### Task goal
Look through the material beneath and copy each line with the word "installed".

§ §

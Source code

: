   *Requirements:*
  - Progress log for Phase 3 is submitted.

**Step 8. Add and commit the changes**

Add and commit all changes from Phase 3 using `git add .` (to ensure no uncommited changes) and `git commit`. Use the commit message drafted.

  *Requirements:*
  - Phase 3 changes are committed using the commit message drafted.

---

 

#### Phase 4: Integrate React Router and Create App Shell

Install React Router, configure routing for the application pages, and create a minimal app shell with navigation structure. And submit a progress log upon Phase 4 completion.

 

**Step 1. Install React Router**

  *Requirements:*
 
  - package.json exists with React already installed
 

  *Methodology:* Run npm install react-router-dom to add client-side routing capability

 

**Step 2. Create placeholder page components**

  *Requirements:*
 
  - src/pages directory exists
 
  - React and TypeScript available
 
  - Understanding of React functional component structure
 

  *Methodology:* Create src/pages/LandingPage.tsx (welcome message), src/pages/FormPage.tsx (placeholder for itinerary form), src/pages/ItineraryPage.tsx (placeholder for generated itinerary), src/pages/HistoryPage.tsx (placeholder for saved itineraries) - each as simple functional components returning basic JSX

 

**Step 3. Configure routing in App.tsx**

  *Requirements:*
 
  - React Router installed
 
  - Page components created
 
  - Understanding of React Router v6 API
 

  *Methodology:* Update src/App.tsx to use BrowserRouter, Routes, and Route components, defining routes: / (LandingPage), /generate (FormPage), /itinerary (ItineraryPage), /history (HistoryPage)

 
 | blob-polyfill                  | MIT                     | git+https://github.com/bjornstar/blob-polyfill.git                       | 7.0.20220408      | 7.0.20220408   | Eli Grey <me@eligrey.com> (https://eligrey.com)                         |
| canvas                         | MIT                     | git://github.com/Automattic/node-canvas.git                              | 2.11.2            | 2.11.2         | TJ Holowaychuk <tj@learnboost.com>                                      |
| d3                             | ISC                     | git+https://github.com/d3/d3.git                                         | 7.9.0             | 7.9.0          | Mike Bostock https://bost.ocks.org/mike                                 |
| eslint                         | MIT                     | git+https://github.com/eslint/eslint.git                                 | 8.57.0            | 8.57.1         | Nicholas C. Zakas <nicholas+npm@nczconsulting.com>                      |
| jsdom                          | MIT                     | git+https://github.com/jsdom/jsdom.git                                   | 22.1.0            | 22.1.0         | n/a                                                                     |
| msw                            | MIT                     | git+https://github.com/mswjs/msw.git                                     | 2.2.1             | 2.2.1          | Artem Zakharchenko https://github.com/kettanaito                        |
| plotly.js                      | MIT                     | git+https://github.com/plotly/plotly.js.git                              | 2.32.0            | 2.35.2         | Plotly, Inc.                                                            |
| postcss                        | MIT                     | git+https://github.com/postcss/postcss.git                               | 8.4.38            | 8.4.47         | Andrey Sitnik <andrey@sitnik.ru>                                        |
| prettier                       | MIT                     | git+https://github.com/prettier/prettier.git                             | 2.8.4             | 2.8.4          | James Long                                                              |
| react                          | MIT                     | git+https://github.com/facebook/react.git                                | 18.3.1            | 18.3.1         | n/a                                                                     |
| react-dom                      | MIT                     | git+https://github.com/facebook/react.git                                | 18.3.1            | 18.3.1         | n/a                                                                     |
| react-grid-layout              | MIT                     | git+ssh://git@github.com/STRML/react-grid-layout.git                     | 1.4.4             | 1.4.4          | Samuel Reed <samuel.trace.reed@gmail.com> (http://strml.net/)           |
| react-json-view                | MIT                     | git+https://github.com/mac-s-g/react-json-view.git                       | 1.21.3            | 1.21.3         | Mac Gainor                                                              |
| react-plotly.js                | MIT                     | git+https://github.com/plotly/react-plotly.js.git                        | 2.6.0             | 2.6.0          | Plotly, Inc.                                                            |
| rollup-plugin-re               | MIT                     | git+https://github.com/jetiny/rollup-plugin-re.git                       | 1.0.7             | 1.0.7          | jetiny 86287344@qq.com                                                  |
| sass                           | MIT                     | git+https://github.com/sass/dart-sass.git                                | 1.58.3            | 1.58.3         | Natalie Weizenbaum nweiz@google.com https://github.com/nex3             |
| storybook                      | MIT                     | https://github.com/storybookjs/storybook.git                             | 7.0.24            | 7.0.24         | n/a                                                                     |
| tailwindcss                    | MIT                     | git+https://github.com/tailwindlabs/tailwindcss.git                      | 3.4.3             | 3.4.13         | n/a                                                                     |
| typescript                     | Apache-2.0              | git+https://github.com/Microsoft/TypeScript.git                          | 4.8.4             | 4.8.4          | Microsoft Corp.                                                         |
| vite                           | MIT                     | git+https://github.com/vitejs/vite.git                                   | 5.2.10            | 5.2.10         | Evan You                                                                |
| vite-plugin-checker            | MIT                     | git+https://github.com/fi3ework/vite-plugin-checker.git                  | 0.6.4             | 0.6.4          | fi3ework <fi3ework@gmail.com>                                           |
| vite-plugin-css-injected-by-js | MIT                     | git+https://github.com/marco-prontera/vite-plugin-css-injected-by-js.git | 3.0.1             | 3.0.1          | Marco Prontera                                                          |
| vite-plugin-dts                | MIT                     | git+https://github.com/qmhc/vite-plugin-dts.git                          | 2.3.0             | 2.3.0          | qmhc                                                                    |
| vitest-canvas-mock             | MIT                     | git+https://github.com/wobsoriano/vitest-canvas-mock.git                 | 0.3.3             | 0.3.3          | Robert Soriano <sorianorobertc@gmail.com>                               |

§ §

### Written solution
  - package.json exists with React already installed
  - React Router installed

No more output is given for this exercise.